In Augustine’s preface
to the City of God, he writes, “…we must speak also of the earthly city
which, though it be mistress of the nations, is itself ruled by its lust of
rule.”
There are,
Augustine tells us, two cities…only two; the City of God and the City of Man. While
Augustine would, no doubt, have preferred to only write of the city of which
Augustine was a citizen, the City of God, under the circumstances (upheaval in
the Roman Empire), he wants his readers to know that he’ll be also looking at
the City of Man, the earthly city. This is in the tradition of Proverbs Chapter
9, and of Revelation chapters 17 and 18 set against chapters 21 and 22.
Augustine writes
that while the earthly city is the “mistress of the nations,” that while it
rules the nations, it “is itself ruled by its lust of rule.” The lust for power
intoxicates the rulers of this age, both the rulers we can see and the rulers
we can’t see. This lust for power has its roots in angelic rebellion (Ezekiel 28;
Revelation 12:7 – 12), a rebellion which is permeating human thought, action,
and society (2Thessalonians 2).
Consider Psalm
2:1-3, “Why are the nations in an uproar and the peoples devising a vain thing?
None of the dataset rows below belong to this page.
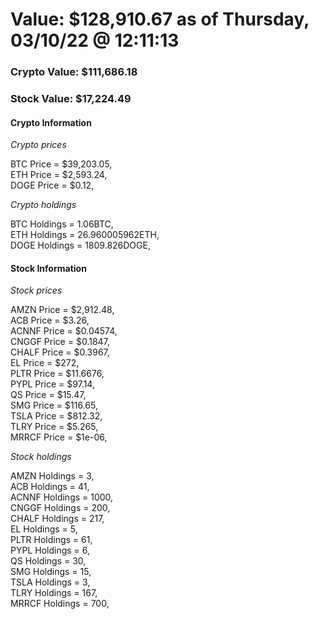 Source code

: # Value: $128,910.67 as of Thursday, 03/10/22 @ 12:11:13 

### Crypto Value: $111,686.18

### Stock Value: $17,224.49

#### Crypto Information 
*Crypto prices* 

BTC Price = $39,203.05,  
ETH Price = $2,593.24,  
DOGE Price = $0.12,  


*Crypto holdings* 

BTC Holdings = 1.06BTC,  
ETH Holdings = 26.960005962ETH,  
DOGE Holdings = 1809.826DOGE,  


#### Stock Information 

*Stock prices* 

AMZN Price = $2,912.48,  
ACB Price = $3.26,  
ACNNF Price = $0.04574,  
CNGGF Price = $0.1847,  
CHALF Price = $0.3967,  
EL Price = $272,  
PLTR Price = $11.6676,  
PYPL Price = $97.14,  
QS Price = $15.47,  
SMG Price = $116.65,  
TSLA Price = $812.32,  
TLRY Price = $5.265,  
MRRCF Price = $1e-06,  


*Stock holdings* 

AMZN Holdings = 3,  
ACB Holdings = 41,  
ACNNF Holdings = 1000,  
CNGGF Holdings = 200,  
CHALF Holdings = 217,  
EL Holdings = 5,  
PLTR Holdings = 61,  
PYPL Holdings = 6,  
QS Holdings = 30,  
SMG Holdings = 15,  
TSLA Holdings = 3,  
TLRY Holdings = 167,  
MRRCF Holdings = 700,  


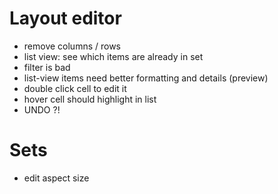 
Layout editor
=============
- remove columns / rows
- list view: see which items are already in set
- filter is bad
- list-view items need better formatting and details (preview)
- double click cell to edit it
- hover cell should highlight in list
- UNDO ?!

Sets
====
- edit aspect size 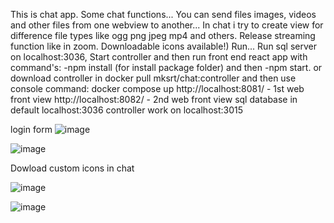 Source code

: This is chat app. Some chat functions...
You can send files images, videos and other files from one webview to another...
In chat i try to create view for difference file types like ogg png jpeg mp4 and others.
Release streaming function like in zoom.
Downloadable icons available!)
Run...
Run sql server on localhost:3036,
Start controller and then run front end react app with command's: -npm install (for install package folder) and then -npm start.
or download controller in docker pull mksrt/chat:controller
  and then use console command: docker compose up
  http://localhost:8081/⁠ - 1st web front view
  http://localhost:8082/⁠ - 2nd web front view
  sql database in default localhost:3036
  controller work on localhost:3015

login form
![image](https://github.com/user-attachments/assets/6a8ffc09-ca60-46ee-9baf-16dcb024dbce)


![image](https://github.com/user-attachments/assets/f4575cb0-4961-4622-b55c-911b53d11d6d)


Dowload custom icons in chat

![image](https://github.com/user-attachments/assets/e60a8c97-aa6a-4a91-a3c9-0a92cb278a13)

![image](https://github.com/user-attachments/assets/a090f2e2-9483-4d0a-9d3f-4d29680c26a3)

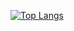 [![Top Langs](https://github-readme-stats.vercel.app/api/top-langs/?username=ISAWASHUN&layout=compact
)](https://github.com/anuraghazra/github-readme-stats)
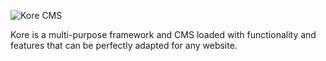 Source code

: ![Kore CMS](https://github.com/Widecommerce/kore-cms/blob/master/KoreCMS/Media/kore-logo-dark.png)

Kore is a multi-purpose framework and CMS loaded with functionality and features that can be perfectly adapted for any website.
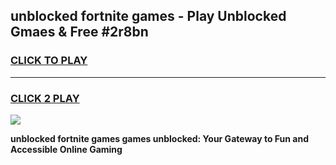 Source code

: 
## unblocked fortnite games - Play Unblocked Gmaes & Free #2r8bn
<h3>
<a href="https://news.freeplayer.one?title=unblocked_fortnite_games&ref=03M">CLICK TO PLAY</a></h3>
<hr>

<h3>
<a href="https://news.freeplayer.one?title=unblocked_fortnite_games&ref=03M">CLICK 2 PLAY</a>
  
</h3>

<a href="https://news.freeplayer.one?title=unblocked_fortnite_games&ref=03M"><img src="https://clearcache.store/games.png"></a>


**unblocked fortnite games games unblocked: Your Gateway to Fun and Accessible Online Gaming**
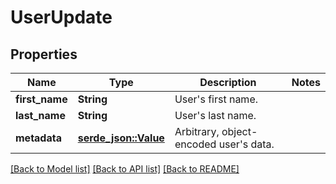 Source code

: # UserUpdate

## Properties

Name | Type | Description | Notes
------------ | ------------- | ------------- | -------------
**first_name** | **String** | User's first name. | 
**last_name** | **String** | User's last name. | 
**metadata** | [**serde_json::Value**](.md) | Arbitrary, object-encoded user's data. | 

[[Back to Model list]](../README.md#documentation-for-models) [[Back to API list]](../README.md#documentation-for-api-endpoints) [[Back to README]](../README.md)


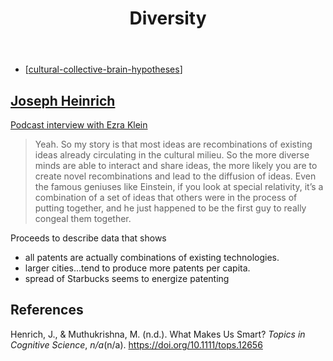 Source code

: ﻿---
title: Diversity 
---

- [[cultural-collective-brain-hypotheses]]

## [Joseph Heinrich](https://henrich.fas.harvard.edu/)

[Podcast interview with Ezra Klein](https://www.nytimes.com/2023/05/26/opinion/ezra-klein-podcast-joseph-henrich.html?showTranscript=1)

> Yeah. So my story is that most ideas are recombinations of existing ideas already circulating in the cultural milieu. So the more diverse minds are able to interact and share ideas, the more likely you are to create novel recombinations and lead to the diffusion of ideas. Even the famous geniuses like Einstein, if you look at special relativity, it’s a combination of a set of ideas that others were in the process of putting together, and he just happened to be the first guy to really congeal them together.

Proceeds to describe data that shows 

- all patents are actually combinations of existing technologies. 
- larger cities...tend to produce more patents per capita.
- spread of Starbucks seems to energize patenting

## References 

Henrich, J., & Muthukrishna, M. (n.d.). What Makes Us Smart? *Topics in Cognitive Science*, *n/a*(n/a). <https://doi.org/10.1111/tops.12656>


[//begin]: # "Autogenerated link references for markdown compatibility"
[cultural-collective-brain-hypotheses]: cultural-collective-brain-hypotheses "Cultural and Collective Brain Hypotheses"
[//end]: # "Autogenerated link references"
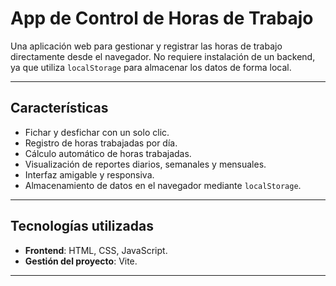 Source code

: # **App de Control de Horas de Trabajo**

Una aplicación web para gestionar y registrar las horas de trabajo directamente desde el navegador. No requiere instalación de un backend, ya que utiliza `localStorage` para almacenar los datos de forma local.

---

## **Características**
- Fichar y desfichar con un solo clic.
- Registro de horas trabajadas por día.
- Cálculo automático de horas trabajadas.
- Visualización de reportes diarios, semanales y mensuales.
- Interfaz amigable y responsiva.
- Almacenamiento de datos en el navegador mediante `localStorage`.

---

## **Tecnologías utilizadas**
- **Frontend**: HTML, CSS, JavaScript.
- **Gestión del proyecto**: Vite.

---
The kings of the earth take their stand and the rulers take counsel together
against Yahweh and against his Christ saying, ‘Let us tear their fetters apart
and cast away their cords from us!’”
This lust for
rule produces an insanity in rulers, and this insanity can be unleashed in
their people. This insanity can manifest itself in a political attitude of mutual
assured destruction, where nothing matters other than the annihilation of
the political opposition.
Dear friends,
the People of Christ ought not to be participants in this foolishness. We are
not our own, we have been bought with a price (1 Cor. 6:19-20) and we are
called to be peacemakers (Matthew 5:9). We cannot drink of the Cup of Christ
and of devils (1 Cor. 10:21; 2 Cor. 6:14 – 7:1; and James 3:13 – 18). As James writes,
anger and vitriol is “not that which comes down from above, but is earthly, sensual,
demonic.”
The lust to
rule which is manifesting itself from the White House, to Congress, to state
houses, to the internet, to the streets of our nation – is demonic…and it bears
with it the mark of all that opposes submission to the Prince of Peace. Let us
not be so foolish as to think that we are immune from this lust – for it is
nothing less than the temptation to establish our own kingdom, our own
self-righteousness, our own idols.
Our nation and
world need intercessors – people who pray intercessory prayers and live intercessory
lives; not pawns in a game. Our broken world needs the People of God to be
citizens of heaven (Phil. 3:20), our very environment cries out that we would
live as the sons and daughters of the Living God (Romans 8:18 – 23).
The world-system
will suck the life out of the People of God and sell us into harlotry, and that
includes all of the nations of the world, whatever their names and flags
might be, whatever economic systems they may advocate.
Why? Because the
City of Man has an insatiable lust for power, a lust to rule; it will seek to
control us by pain, or to control us by pleasure – and how it laughs when it
enlists us to serve in its brothel.
There can be no
compromise for the Church of Jesus Christ – we will either keep ourselves pure
for Christ or we will be adulterers and adulteresses. (2 Cor. 11:1 – 15; 1 John
2:15 – 17; James 4:4).
Are we living in
the City of Man, caught up in its lust for power…or we are living in the City
of God?
(Also, when you
read Revelation chapter 18, note the emphasis on economics – this is a
characteristic of Babylon, of the Great Whore, of Satan – have we been enslaved
by economics? What really dominates our national thinking? Let’s not play the
fool here, what is really at the heart of our lives and the life of our
nation?”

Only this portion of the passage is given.